● AIM OF THE EXERCISE: Among the records below, find each line containing the word "tick" and copy it.

------------

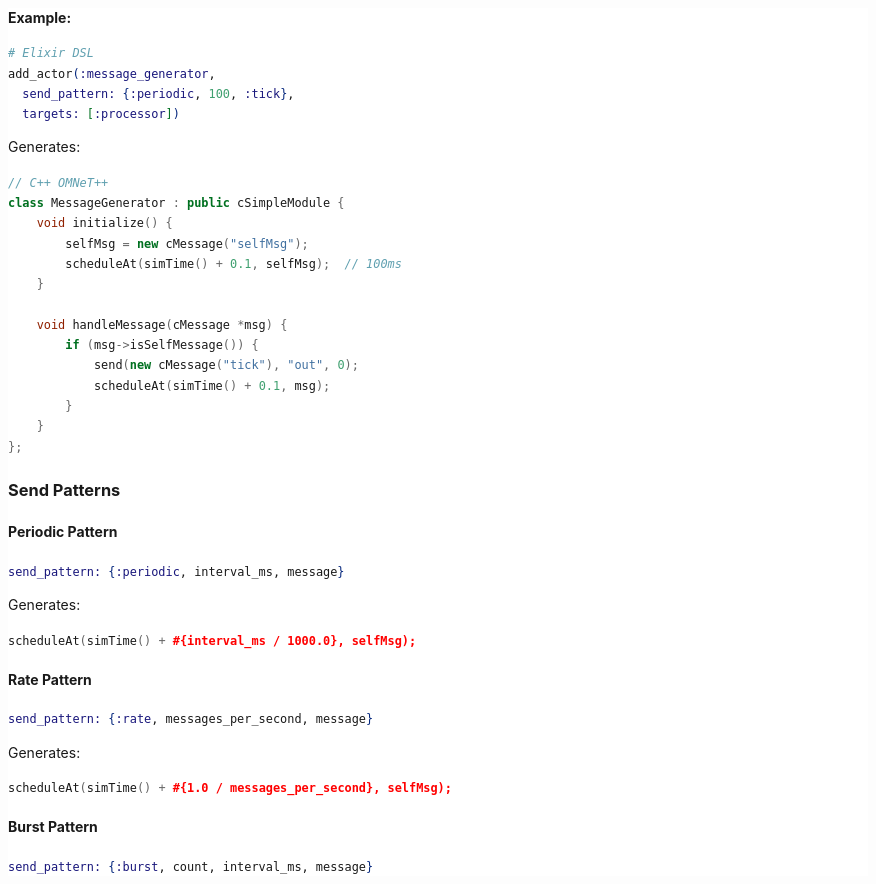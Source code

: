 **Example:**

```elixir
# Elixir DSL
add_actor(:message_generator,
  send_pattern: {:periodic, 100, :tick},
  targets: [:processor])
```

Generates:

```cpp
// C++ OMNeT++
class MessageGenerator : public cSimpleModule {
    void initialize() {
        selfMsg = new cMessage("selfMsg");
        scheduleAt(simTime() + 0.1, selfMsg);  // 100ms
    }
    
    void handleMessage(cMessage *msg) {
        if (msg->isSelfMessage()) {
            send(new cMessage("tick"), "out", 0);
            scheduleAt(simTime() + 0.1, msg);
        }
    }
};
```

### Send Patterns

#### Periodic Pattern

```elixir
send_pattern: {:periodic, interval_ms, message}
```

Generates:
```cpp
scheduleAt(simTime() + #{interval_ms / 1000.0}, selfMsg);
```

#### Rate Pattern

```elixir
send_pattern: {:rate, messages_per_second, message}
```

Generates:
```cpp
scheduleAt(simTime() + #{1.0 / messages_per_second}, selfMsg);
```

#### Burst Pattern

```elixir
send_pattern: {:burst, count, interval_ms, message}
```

------------

● EXERCISE SOLUTION:
  send_pattern: {:periodic, 100, :tick},
            send(new cMessage("tick"), "out", 0);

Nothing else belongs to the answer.